At the 2008 Consumer Electronics Association show in Las Vegas, Taser International introduced a leopard-print Taser C2 gun with a gig of music memory embedded in its holster. Now you can rock out to your favorite MP3s whilst incapacitating goons with twin probes capable of digging into two inches of clothing from up to 15 feet away. All for less than $450!
When Andrew Meyer disrupted John Kerry’s rally at the University of Florida in late 2007, witnesses uploaded his foibles on YouTube. Hours later, Meyers’ “Don’t tase me, bro!” became an internet meme. As the video spread, guided by grinning news anchors and dedicated web-addicts alike, Taser experienced a 56 percent increase in revenue.
Self-defense is considered an important component of living in the modern age, but this iPod wannabe has little to do with holding onto your purse. This is marketing at its cultural worst. This is about young Americans’ susceptibility to buy into whatever fad comes skidding across the ice of our hell frozen over.

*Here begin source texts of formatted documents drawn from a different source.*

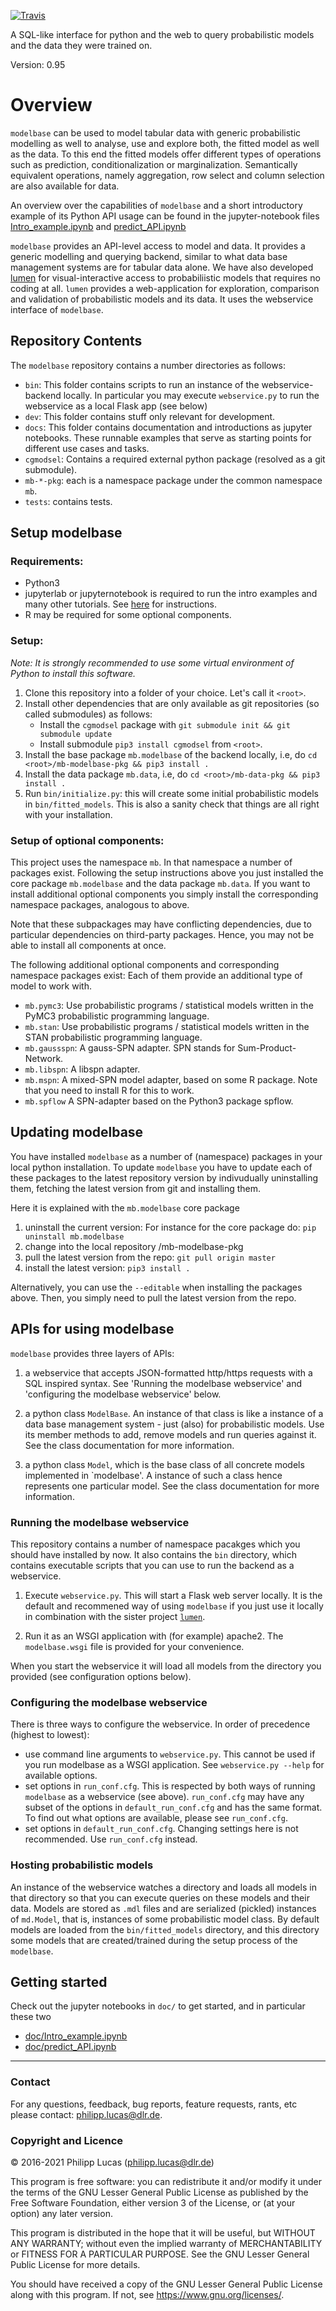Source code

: 
[![Travis](https://travis-ci.org/lumen-org/modelbase.svg?branch=ci_travis)](
    https://travis-ci.org/lumen-org/modelbase)
    
A SQL-like interface for python and the web to query probabilistic models and  the data they were trained on.

Version: 0.95

# Overview

`modelbase` can be used to model tabular data with generic probabilistic modelling as well to analyse, use and explore both, the fitted model as well as the data.
To this end the fitted models offer different types of operations such as prediction, conditionalization or marginalization.
Semantically equivalent operations, namely aggregation, row select and column selection are also available for data.

An overview over the capabilities of `modelbase` and a short introductory example of its Python API usage can be found in the jupyter-notebook files [Intro_example.ipynb](doc/Intro_example.ipynb) and [predict_API.ipynb](doc/predict_API.ipynb)

`modelbase` provides an API-level access to model and data. 
It provides a generic modelling and querying backend, similar to what data base management systems are for tabular data alone.
We have also developed [lumen](https://github.com/lumen-org/lumen) for visual-interactive access to probabiliistic models that requires no coding at all. 
`lumen` provides a web-application for exploration, comparison and validation of probabilistic models and its data. It uses the webservice interface of `modelbase`. 

## Repository Contents

The `modelbase` repository contains a number directories as follows:

 * `bin`: This folder contains scripts to run an instance of the webservice-backend locally. In particular you may execute `webservice.py` to run the webservice as a local Flask app (see below) 
 * `dev`: This folder contains stuff only relevant for development.
 * `docs`: This folder contains documentation and introductions as jupyter notebooks.
  These runnable examples that serve as starting points for different use cases and tasks.
 * `cgmodsel`: Contains a required external python package (resolved as a git submodule).
 * `mb-*-pkg`: each is a namespace package under the common namespace `mb`.
 * `tests`: contains tests.

## Setup modelbase

### Requirements:

 * Python3
 * jupyterlab or jupyternotebook is required to run the intro examples and many other tutorials. See [here](https://jupyter.org/install) for instructions.
 * R may be required for some optional components.

### Setup:

*Note: It is strongly recommended to use some virtual environment of Python to install this software.* 

1. Clone this repository into a folder of your choice. Let's call it `<root>`.
2. Install other dependencies that are only available as git repositories (so called submodules) as follows:
    * Install the `cgmodsel` package with `git submodule init && git submodule update`
    * Install submodule `pip3 install cgmodsel` from `<root>`.
3. Install the base package `mb.modelbase` of the backend locally, i.e, do `cd <root>/mb-modelbase-pkg && pip3 install .`
4. Install the data package `mb.data`, i.e, do `cd <root>/mb-data-pkg && pip3 install .`
4. Run `bin/initialize.py`: this will create some initial probabilistic models in `bin/fitted_models`. 
   This is also a sanity check that things are all right with your installation.    
    
### Setup of optional components:
 
This project uses the namespace `mb`. 
In that namespace a number of packages exist.
Following the setup instructions above you just installed the core package `mb.modelbase` and the data package `mb.data`.
If you want to install additional optional components you simply install the corresponding namespace packages, analogous to above.

Note that these subpackages may have conflicting dependencies, due to particular dependencies on third-party packages. 
Hence, you may not be able to install all components at once.
 
The following additional optional components and corresponding namespace packages exist:
Each of them provide an additional type of model to work with. 
 * `mb.pymc3`: Use probabilistic programs / statistical models written in the PyMC3 probabilistic programming language.   
 * `mb.stan`: Use probabilistic programs / statistical models written in the STAN probabilistic programming language.
 * `mb.gaussspn`: A gauss-SPN adapter. SPN stands for Sum-Product-Network.
 * `mb.libspn`: A libspn adapter.
 * `mb.mspn`: A mixed-SPN model adapter, based on some R package. Note that you need to install R for this to work.
 * `mb.spflow` A SPN-adapter based on the Python3 package spflow.
 
## Updating modelbase

You have installed `modelbase` as a number of (namespace) packages in your local python installation.
To update `modelbase` you have to update each of these packages to the latest repository version by indivudually uninstalling them, fetching the latest version from git and installing them.

Here it is explained with the `mb.modelbase` core package

1. uninstall the current version: For instance for the core package do: `pip uninstall mb.modelbase`
2. change into the local repository <root>/mb-modelbase-pkg
2. pull the latest version from the repo: `git pull origin master`
3. install the latest version: `pip3 install .`

Alternatively, you can use the `--editable` when installing the packages above. Then, you simply need to pull the latest version from the repo. 

## APIs for using modelbase

`modelbase` provides three layers of APIs:

1. a webservice that accepts JSON-formatted http/https requests with a SQL inspired syntax. 
 See 'Running the modelbase webservice' and 'configuring the modelbase webservice' below.
   
2. a python class `ModelBase`. 
 An instance of that class is like a instance of a data base management system - just (also) for probabilistic models. 
 Use its member methods to add, remove models and run queries against it. 
 See the class documentation for more information.
   
3. a python class `Model`, which is the base class of all concrete models implemented in `modelbase'.
 A instance of such a class hence represents one particular model. See the class documentation for more information. 

### Running the modelbase webservice

This repository contains a number of namespace pacakges which you should have installed by now.
It also contains the `bin` directory, which contains executable scripts that you can use to run the backend as a webservice.

1. Execute `webservice.py`. 
  This will start a Flask web server locally. 
  It is the default and recommened way of using `modelbase` if you just use it locally in combination with the sister project [`lumen`](https://github.com/lumen-org/lumen).
   
2. Run it as an WSGI application with (for example) apache2. 
   The `modelbase.wsgi` file is provided for your convenience. 

When you start the webservice it will load all models from the directory you provided (see configuration options below).

### Configuring the modelbase webservice

There is three ways to configure the webservice.
In order of precedence (highest to lowest):

  * use command line arguments to `webservice.py`.
  This cannot be used if you run modelbase as a WSGI application.
  See `webservice.py --help` for available options.
  * set options in `run_conf.cfg`. 
  This is respected by both ways of running `modelbase` as a webservice (see above). 
  `run_conf.cfg` may have any subset of the options in `default_run_conf.cfg` and has the same format.
  To find out what options are available, please see `run_conf.cfg`.
  * set options in `default_run_conf.cfg`. 
  Changing settings here is not recommended. Use `run_conf.cfg` instead.

### Hosting probabilistic models 

An instance of the webservice watches a directory and loads all models in that directory so that you can execute queries on these models and their data.
Models are stored as `.mdl` files and are serialized (pickled) instances of `md.Model`, that is, instances of some probabilistic model class.
By default models are loaded from the `bin/fitted_models` directory, and this directory some models that are created/trained during the setup process of the `modelbase`.

## Getting started

Check out the jupyter notebooks in `doc/` to get started, and in particular these two

 * [doc/Intro_example.ipynb](doc/Intro_example.ipynb)
 * [doc/predict_API.ipynb](doc/predict_API.ipynb)

-----
 
### Contact ###

For any questions, feedback, bug reports, feature requests, rants, etc please contact: [philipp.lucas@dlr.de](philipp.lucas@dlr.de).

### Copyright and Licence ###

© 2016-2021 Philipp Lucas (philipp.lucas@dlr.de)

This program is free software: you can redistribute it and/or modify
it under the terms of the GNU Lesser General Public License as published by
the Free Software Foundation, either version 3 of the License, or
(at your option) any later version.

This program is distributed in the hope that it will be useful,
but WITHOUT ANY WARRANTY; without even the implied warranty of
MERCHANTABILITY or FITNESS FOR A PARTICULAR PURPOSE. See the
GNU Lesser General Public License for more details.

You should have received a copy of the GNU Lesser General Public License
along with this program.  If not, see <https://www.gnu.org/licenses/>.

Between 2001 and 2007, Amnesty International reported at least 245 cases involving Tasers that resulted in death. In November of last year, the UN Committee Against Torture decreed Tasers as a “form of torture” that can “even provoke death.” In light of the controversy stemming from Justice Mukasey’s refusal to label waterboarding as torture, this type of pandering should be condemned. This is life and death, serious business, not just some pixilated loser shrieking on YouTube.
Taser usage supposedly lessens other, more lethal crime deterrents such as firearms and police batons. This reasoning is produced whenever the words “excessive force” enter the equation, especially post-Rodney King. However, statistics on this claim are murky. Firearm usage did not decrease last year after the Houston police force introduced thousands of Tasers into its arsenal, according to the Houston Chronicle. On a more obvious note, Tasers can be deadly, so the claim to “non-lethal force” does not apply. Just ask Robert Dziekański, Tasered until his heart stopped by the Royal Canadian Mounted Police at Vancouver Airport.

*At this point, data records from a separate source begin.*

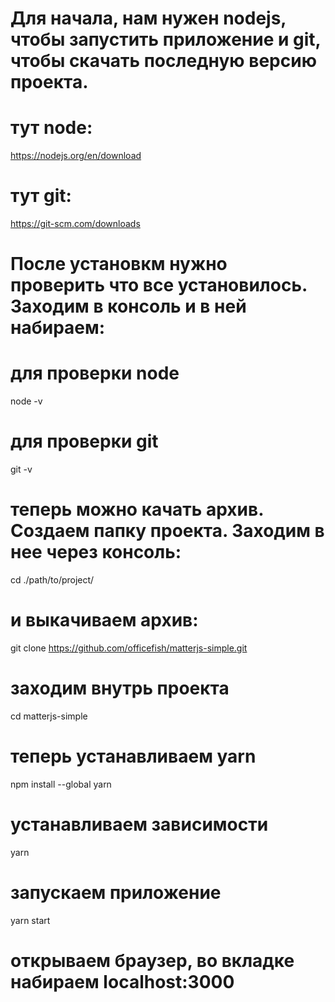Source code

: # Для начала, нам нужен nodejs, чтобы запустить приложение и git, чтобы скачать последную версию проекта.

# тут node:
https://nodejs.org/en/download

# тут git:
https://git-scm.com/downloads

# После установкм нужно проверить что все установилось. Заходим в консоль и в ней набираем:
# для проверки node
node -v 
# для проверки git
git -v

# теперь можно качать архив. Создаем папку проекта. Заходим в нее через консоль:
cd ./path/to/project/
# и выкачиваем архив:
git clone https://github.com/officefish/matterjs-simple.git  
# заходим внутрь проекта
cd matterjs-simple

# теперь устанавливаем yarn
npm install --global yarn

# устанавливаем зависимости
yarn

# запускаем приложение
yarn start

# открываем браузер, во вкладке набираем localhost:3000

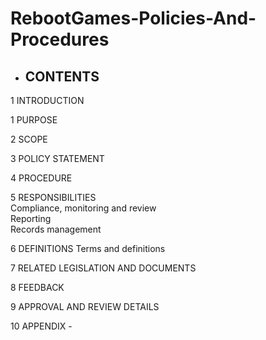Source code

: # RebootGames-Policies-And-Procedures


- ## CONTENTS

1 INTRODUCTION

1	PURPOSE	

2	SCOPE	

3	POLICY STATEMENT	
<Sub-headings are not numbered>	

4	PROCEDURE	
<Sub-headings are not numbered>	

5	RESPONSIBILITIES	
Compliance, monitoring and review	
Reporting	
Records management	

6	DEFINITIONS	
Terms and definitions <delete if not required>	
  
7	RELATED LEGISLATION AND DOCUMENTS	

8	FEEDBACK

9	APPROVAL AND REVIEW DETAILS	

10	APPENDIX <or APPENDICES> <delete if not required>	-


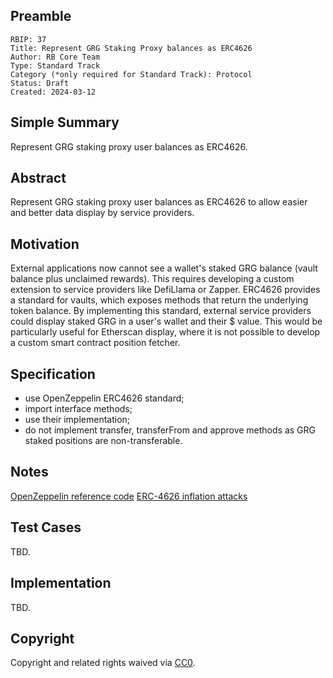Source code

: ## Preamble

    RBIP: 37
    Title: Represent GRG Staking Proxy balances as ERC4626
    Author: RB Core Team
    Type: Standard Track
    Category (*only required for Standard Track): Protocol
    Status: Draft
    Created: 2024-03-12

## Simple Summary

Represent GRG staking proxy user balances as ERC4626.


## Abstract

Represent GRG staking proxy user balances as ERC4626 to allow easier and better data display by service providers.

## Motivation

External applications now cannot see a wallet's staked GRG balance (vault balance plus unclaimed rewards). This requires developing a custom extension to service providers like DefiLlama or Zapper.
ERC4626 provides a standard for vaults, which exposes methods that return the underlying token balance. By implementing this standard, external service providers could display staked GRG in a user's wallet and their $ value. This would be particularly useful for Etherscan display, where it is not possible to develop a custom smart contract position fetcher.

## Specification

- use OpenZeppelin ERC4626 standard;
- import interface methods;
- use their implementation;
- do not implement transfer, transferFrom and approve methods as GRG staked positions are non-transferable.

## Notes
[OpenZeppelin reference code](https://github.com/OpenZeppelin/openzeppelin-contracts/blob/master/contracts/token/ERC20/extensions/ERC4626.sol)
[ERC-4626 inflation attacks](https://blog.openzeppelin.com/a-novel-defense-against-erc4626-inflation-attacks)

## Test Cases
TBD.

## Implementation
TBD.


## Copyright

Copyright and related rights waived via [CC0](https://creativecommons.org/publicdomain/zero/1.0/).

But we’re not even talking about officers of the law. We’re talking about commercially manufactured weapons. We’re talking about 18-year-old college kids handed a Taser as a graduation present because mom and pop fear for their baby’s safety in the big bad city, yet still have the fashion know-how to ensure the gadget accessorizes. We’re also talking about those same kids fearlessly wandering down dark alleys, unaware of their surroundings because the C2’s holster is blasting Rihanna too loudly.
The practicality of this device is backwards. Imagine a pistol that shoots miniature fireworks as you attempt to aim, or a katana that screams like Jamie Lee Curtis when unsheathed. Where’s the fucking logic in that?
While I somehow doubt Tasers will catch on as the hippest new accessory—call it hopeless eternal optimism—the potential that’s there could yield disastrous results. Tasers in the hands of untrained youths, purchased for vanity, would easily jolt the device’s death count up to Friday the 13th levels.
A leopard-print MP3 Taser—like the scantily clad bikini-assassins in girls-with-guns calendars, is an attempt to make weapons, not to mention violence, sexy and fashionable. Popularizing casual vigilante violence pushes our cultural progress back decades. It makes no one safer or stylish.